Exercise directions
Copy out precisely the lines from the start of the data through the line with "# Gideros Player with Wax", and keep pictures out of it.

#### Dataset extract ####

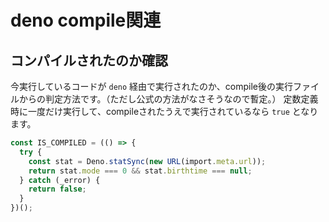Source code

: # deno compile関連

## コンパイルされたのか確認

今実行しているコードが `deno` 経由で実行されたのか、compile後の実行ファイルからの判定方法です。（ただし公式の方法がなさそうなので暫定。）
定数定義時に一度だけ実行して、compileされたうえで実行されているなら `true` となります。

```ts
const IS_COMPILED = (() => {
  try {
    const stat = Deno.statSync(new URL(import.meta.url));
    return stat.mode === 0 && stat.birthtime === null;
  } catch (_error) {
    return false;
  }
})();
```
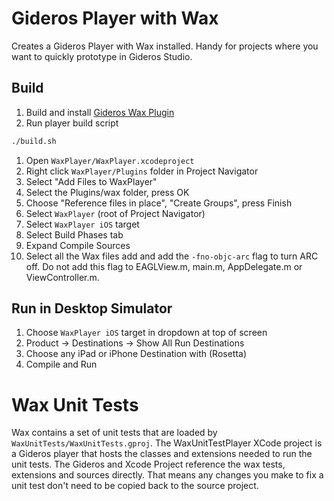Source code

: # Gideros Player with Wax
Creates a Gideros Player with Wax installed.  Handy for projects where you want to quickly prototype in Gideros Studio.

## Build
1. Build and install [Gideros Wax Plugin](../Plugin/README.md#build-plugin)
1. Run player build script
``` sh
./build.sh
```
1. Open `WaxPlayer/WaxPlayer.xcodeproject`
1. Right click `WaxPlayer/Plugins` folder in Project Navigator
1. Select "Add Files to WaxPlayer"
1. Select the Plugins/wax folder, press OK
1. Choose "Reference files in place", "Create Groups", press Finish
1. Select `WaxPlayer` (root of Project Navigator) 
1. Select `WaxPlayer iOS` target
1. Select Build Phases tab
1. Expand Compile Sources
1. Select all the Wax files add and add the `-fno-objc-arc` flag to turn ARC off.  Do not add this flag to EAGLView.m, main.m, AppDelegate.m or ViewController.m. 

## Run in Desktop Simulator
1. Choose `WaxPlayer iOS` target in dropdown at top of screen
1. Product -> Destinations -> Show All Run Destinations
1. Choose any iPad or iPhone Destination with (Rosetta)
1. Compile and Run

# Wax Unit Tests
Wax contains a set of unit tests that are loaded by `WaxUnitTests/WaxUnitTests.gproj`.  The WaxUnitTestPlayer XCode project is a Gideros player that hosts the classes and extensions needed to run the unit tests.  The Gideros and Xcode Project reference the wax tests, extensions and sources directly.  That means any changes you make to fix a unit test don't need to be copied back to the source project.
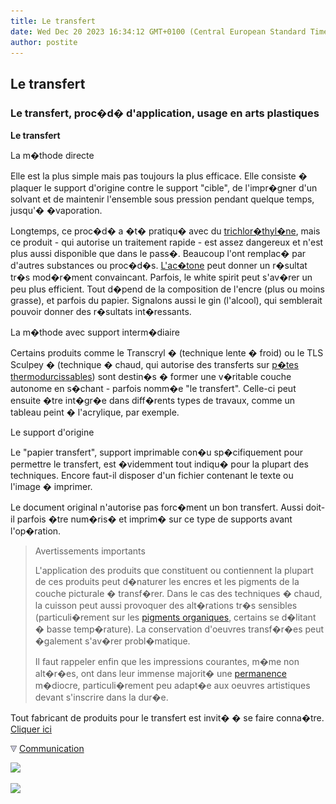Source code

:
 ```yaml
---
title: Le transfert
date: Wed Dec 20 2023 16:34:12 GMT+0100 (Central European Standard Time)
author: postite
---
```


## Le transfert
### Le transfert, proc�d� d'application, usage en arts plastiques
 **Le transfert**

La m�thode directe

Elle est la plus simple mais pas toujours la plus efficace. Elle consiste � plaquer le support d'origine contre le support "cible", de l'impr�gner d'un solvant et de maintenir l'ensemble sous pression pendant quelque temps, jusqu'� �vaporation.

Longtemps, ce proc�d� a �t� pratiqu� avec du [trichlor�thyl�ne](trichlorethylene.html), mais ce produit - qui autorise un traitement rapide - est assez dangereux et n'est plus aussi disponible que dans le pass�. Beaucoup l'ont remplac� par d'autres substances ou proc�d�s. [L'ac�tone](acetone.html) peut donner un r�sultat tr�s mod�r�ment convaincant. Parfois, le white spirit peut s'av�rer un peu plus efficient. Tout d�pend de la composition de l'encre (plus ou moins grasse), et parfois du papier. Signalons aussi le gin (l'alcool), qui semblerait pouvoir donner des r�sultats int�ressants.

La m�thode avec support interm�diaire

Certains produits comme le Transcryl � (technique lente � froid) ou le TLS Sculpey � (technique � chaud, qui autorise des transferts sur [p�tes thermodurcissables](patesamodeler.html#thermodurcissable)) sont destin�s � former une v�ritable couche autonome en s�chant - parfois nomm�e "le transfert". Celle-ci peut ensuite �tre int�gr�e dans diff�rents types de travaux, comme un tableau peint � l'acrylique, par exemple.

Le support d'origine

Le "papier transfert", support imprimable con�u sp�cifiquement pour permettre le transfert, est �videmment tout indiqu� pour la plupart des techniques. Encore faut-il disposer d'un fichier contenant le texte ou l'image � imprimer.

Le document original n'autorise pas forc�ment un bon transfert. Aussi doit-il parfois �tre num�ris� et imprim� sur ce type de supports avant l'op�ration.

> Avertissements importants
> 
> L'application des produits que constituent ou contiennent la plupart de ces produits peut d�naturer les encres et les pigments de la couche picturale � transf�rer. Dans le cas des techniques � chaud, la cuisson peut aussi provoquer des alt�rations tr�s sensibles (particuli�rement sur les [pigments organiques](organiquesvsinorganiques.html), certains se d�litant � basse temp�rature). La conservation d'oeuvres transf�r�es peut �galement s'av�rer probl�matique.
> 
> Il faut rappeler enfin que les impressions courantes, m�me non alt�r�es, ont dans leur immense majorit� une [permanence](pigments.html#permanence) m�diocre, particuli�rement peu adapt�e aux oeuvres artistiques devant s'inscrire dans la dur�e.

Tout fabricant de produits pour le transfert est invit� � se faire conna�tre. [Cliquer ici](ecrire.html)



![](images/flechebas.gif) [Communication](http://www.artrealite.com/annonceurs.htm) 

[![](https://cbonvin.fr/sites/regie.artrealite.com/visuels/campagne1.png)](index-2.html#20131014)

![](https://cbonvin.fr/sites/regie.artrealite.com/visuels/campagne2.png)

####

Response to the exercise
Source code

: # deno compile関連

## コンパイルされたのか確認

今実行しているコードが `deno` 経由で実行されたのか、compile後の実行ファイルからの判定方法です。（ただし公式の方法がなさそうなので暫定。）
定数定義時に一度だけ実行して、compileされたうえで実行されているなら `true` となります。

```ts
const IS_COMPILED = (() => {
  try {
    const stat = Deno.statSync(new URL(import.meta.url));
    return stat.mode === 0 && stat.birthtime === null;
  } catch (_error) {
    return false;
  }
})();
```
Source code

: # Gideros Player with Wax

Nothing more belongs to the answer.